**Task description**
Where a line of the records holds the string "breaker", copy that line.

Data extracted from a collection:
#####
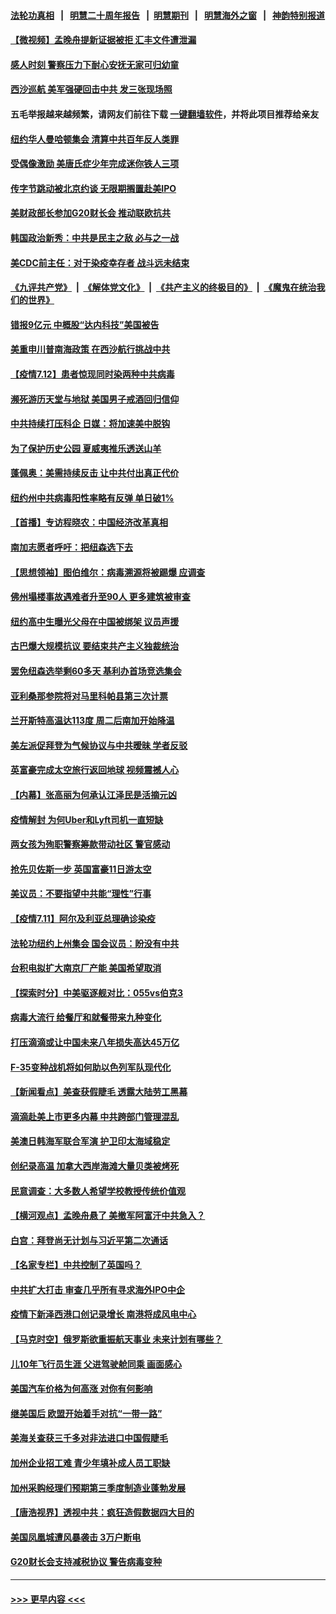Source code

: #### [法轮功真相](https://github.com/gfw-breaker/truth/blob/master/README.md?t=0) &nbsp;&nbsp;|&nbsp;&nbsp; [明慧二十周年报告](https://github.com/gfw-breaker/mh-reports/blob/master/README.md?t=0) &nbsp;&nbsp;|&nbsp;&nbsp;[明慧期刊](https://github.com/gfw-breaker/mh-qikan) &nbsp;&nbsp;|&nbsp;&nbsp; [明慧海外之窗](https://github.com/gfw-breaker/mh-news/blob/master/README.md?t=0) &nbsp;&nbsp;|&nbsp;&nbsp; [神韵特别报道](https://github.com/gfw-breaker/mh-news/blob/master/shenyun.md?t=0)
#### [【微视频】孟晚舟提新证据被拒 汇丰文件遭泄漏](../pages/nsc412/n13084219.md?t=07130201) 
#### [感人时刻 警察压力下耐心安抚无家可归幼童](../pages/nsc412/n13082702.md?t=07130201) 
#### [西沙巡航 美军强硬回击中共 发三张现场照](../pages/nsc412/n13084288.md?t=07130201) 
#### 五毛举报越来越频繁，请网友们前往下载 [一键翻墙软件](https://github.com/gfw-breaker/ssr-accounts)，并将此项目推荐给亲友
#### [纽约华人曼哈顿集会 清算中共百年反人类罪](../pages/nsc412/n13084157.md?t=07130201) 
#### [受偶像激励 美唐氏症少年完成迷你铁人三项](../pages/nsc412/n13082657.md?t=07130201) 
#### [传字节跳动被北京约谈 无限期搁置赴美IPO](../pages/nsc412/n13084068.md?t=07130201) 
#### [美财政部长参加G20财长会 推动联欧抗共](../pages/nsc412/n13084153.md?t=07130201) 
#### [韩国政治新秀：中共是民主之敌 必与之一战](../pages/nsc412/n13084088.md?t=07130201) 
#### [美CDC前主任：对于染疫幸存者 战斗远未结束](../pages/nsc412/n13082946.md?t=07130201) 
#### [《九评共产党》](https://github.com/begood0513/9ping.md/blob/master/README.md) &nbsp;|&nbsp; [《解体党文化》](../../../../jtdwh.md/blob/master/README.md)  &nbsp;|&nbsp; [《共产主义的终极目的》](../../../../gczydzjmd.md/blob/master/README.md) &nbsp;|&nbsp; [《魔鬼在统治我们的世界》](../../../../mgztzwmdsj.md/blob/master/README.md) 
#### [错报9亿元 中概股“达内科技”美国被告](../pages/nsc412/n13082925.md?t=07130201) 
#### [美重申川普南海政策 在西沙航行挑战中共](../pages/nsc412/n13083923.md?t=07130201) 
#### [【疫情7.12】患者惊现同时染两种中共病毒](../pages/nsc412/n13083387.md?t=07130201) 
#### [濒死游历天堂与地狱 美国男子戒酒回归信仰](../pages/nsc412/n13083385.md?t=07130201) 
#### [中共持续打压科企 日媒：将加速美中脱钩](../pages/nsc412/n13083312.md?t=07130201) 
#### [为了保护历史公园 夏威夷推乐透送山羊](../pages/nsc412/n13083016.md?t=07130201) 
#### [蓬佩奥：美需持续反击 让中共付出真正代价](../pages/nsc412/n13082614.md?t=07130201) 
#### [纽约州中共病毒阳性率略有反弹  单日破1%](../pages/nsc412/n13082937.md?t=07130201) 
#### [【首播】专访程晓农：中国经济改革真相](../pages/nsc412/n13082479.md?t=07130201) 
#### [南加志愿者呼吁：把纽森选下去](../pages/nsc412/n13082720.md?t=07130201) 
#### [【思想领袖】图伯维尔：病毒溯源将被踢爆 应调查](../pages/nsc412/n13047746.md?t=07130201) 
#### [佛州塌楼事故遇难者升至90人 更多建筑被审查](../pages/nsc412/n13082496.md?t=07130201) 
#### [纽约高中生曝光父母在中国被绑架 议员声援](../pages/nsc412/n13082589.md?t=07130201) 
#### [古巴爆大规模抗议 要结束共产主义独裁统治](../pages/nsc412/n13082560.md?t=07130201) 
#### [罢免纽森选举剩60多天 基利办首场竞选集会](../pages/nsc412/n13082654.md?t=07130201) 
#### [亚利桑那参院将对马里科帕县第三次计票](../pages/nsc412/n13082601.md?t=07130201) 
#### [兰开斯特高温达113度 周二后南加开始降温](../pages/nsc412/n13082550.md?t=07130201) 
#### [美左派促拜登为气候协议与中共暧昧 学者反驳](../pages/nsc412/n13082181.md?t=07130201) 
#### [英富豪完成太空旅行返回地球 视频震撼人心](../pages/nsc412/n13082339.md?t=07130201) 
#### [【内幕】张高丽为何承认江泽民是活摘元凶](../pages/nsc412/n13082162.md?t=07130201) 
#### [疫情解封 为何Uber和Lyft司机一直短缺](../pages/nsc412/n13082141.md?t=07130201) 
#### [两女孩为殉职警察筹款带动社区 警官感动](../pages/nsc412/n13081868.md?t=07130201) 
#### [抢先贝佐斯一步 英国富豪11日游太空](../pages/nsc412/n13082030.md?t=07130201) 
#### [美议员：不要指望中共能“理性”行事](../pages/nsc412/n13082000.md?t=07130201) 
#### [【疫情7.11】阿尔及利亚总理确诊染疫](../pages/nsc412/n13081574.md?t=07130201) 
#### [法轮功纽约上州集会 国会议员：盼没有中共](../pages/nsc412/n13081092.md?t=07130201) 
#### [台积电拟扩大南京厂产能 美国希望取消](../pages/nsc412/n13081763.md?t=07130201) 
#### [【探索时分】中美驱逐舰对比：055vs伯克3](../pages/nsc412/n13081164.md?t=07130201) 
#### [病毒大流行 给餐厅和就餐带来九种变化](../pages/nsc412/n13051554.md?t=07130201) 
#### [打压滴滴或让中国未来八年损失高达45万亿](../pages/nsc412/n13081320.md?t=07130201) 
#### [F-35变种战机将如何助以色列军队现代化](../pages/nsc412/n13077427.md?t=07130201) 
#### [【新闻看点】美查获假睫毛 透露大陆劳工黑幕](../pages/nsc412/n13081094.md?t=07130201) 
#### [滴滴赴美上市更多内幕 中共跨部门管理混乱](../pages/nsc412/n13081021.md?t=07130201) 
#### [美澳日韩海军联合军演 护卫印太海域稳定](../pages/nsc412/n13081048.md?t=07130201) 
#### [创纪录高温 加拿大西岸海滩大量贝类被烤死](../pages/nsc412/n13081271.md?t=07130201) 
#### [民意调查：大多数人希望学校教授传统价值观](../pages/nsc412/n13081132.md?t=07130201) 
#### [【横河观点】孟晚舟悬了 美撤军阿富汗中共急入？](../pages/nsc412/n13081152.md?t=07130201) 
#### [白宫：拜登尚无计划与习近平第二次通话](../pages/nsc412/n13081123.md?t=07130201) 
#### [【名家专栏】中共控制了英国吗？](../pages/nsc412/n13080067.md?t=07130201) 
#### [中共扩大打击 审查几乎所有寻求海外IPO中企](../pages/nsc412/n13080990.md?t=07130201) 
#### [疫情下新泽西港口创记录增长 南港将成风电中心](../pages/nsc412/n13081071.md?t=07130201) 
#### [【马克时空】俄罗斯欲重振航天事业 未来计划有哪些？](../pages/nsc412/n13081045.md?t=07130201) 
#### [儿10年飞行员生涯 父进驾驶舱同乘 画面感心](../pages/nsc412/n13080092.md?t=07130201) 
#### [美国汽车价格为何高涨 对你有何影响](../pages/nsc412/n13080907.md?t=07130201) 
#### [继美国后 欧盟开始着手对抗“一带一路”](../pages/nsc412/n13080932.md?t=07130201) 
#### [美海关查获三千多对非法进口中国假睫毛](../pages/nsc412/n13080818.md?t=07130201) 
#### [加州企业招工难 青少年填补成人员工职缺](../pages/nsc412/n13077410.md?t=07130201) 
#### [加州采购经理们预期第三季度制造业蓬勃发展](../pages/nsc412/n13080238.md?t=07130201) 
#### [【唐浩视界】透视中共：疯狂造假数据四大目的](../pages/nsc412/n13080590.md?t=07130201) 
#### [美国凤凰城遭风暴袭击 3万户断电](../pages/nsc412/n13080809.md?t=07130201) 
#### [G20财长会支持减税协议 警告病毒变种](../pages/nsc412/n13080713.md?t=07130201) 

----
#### [ >>> 更早内容 <<< ](../indexes/nsc412-earlier.md)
#####
**Output of the task**
: #### [法轮功真相](https://github.com/gfw-breaker/truth/blob/master/README.md?t=0) &nbsp;&nbsp;|&nbsp;&nbsp; [明慧二十周年报告](https://github.com/gfw-breaker/mh-reports/blob/master/README.md?t=0) &nbsp;&nbsp;|&nbsp;&nbsp;[明慧期刊](https://github.com/gfw-breaker/mh-qikan) &nbsp;&nbsp;|&nbsp;&nbsp; [明慧海外之窗](https://github.com/gfw-breaker/mh-news/blob/master/README.md?t=0) &nbsp;&nbsp;|&nbsp;&nbsp; [神韵特别报道](https://github.com/gfw-breaker/mh-news/blob/master/shenyun.md?t=0)
#### 五毛举报越来越频繁，请网友们前往下载 [一键翻墙软件](https://github.com/gfw-breaker/ssr-accounts)，并将此项目推荐给亲友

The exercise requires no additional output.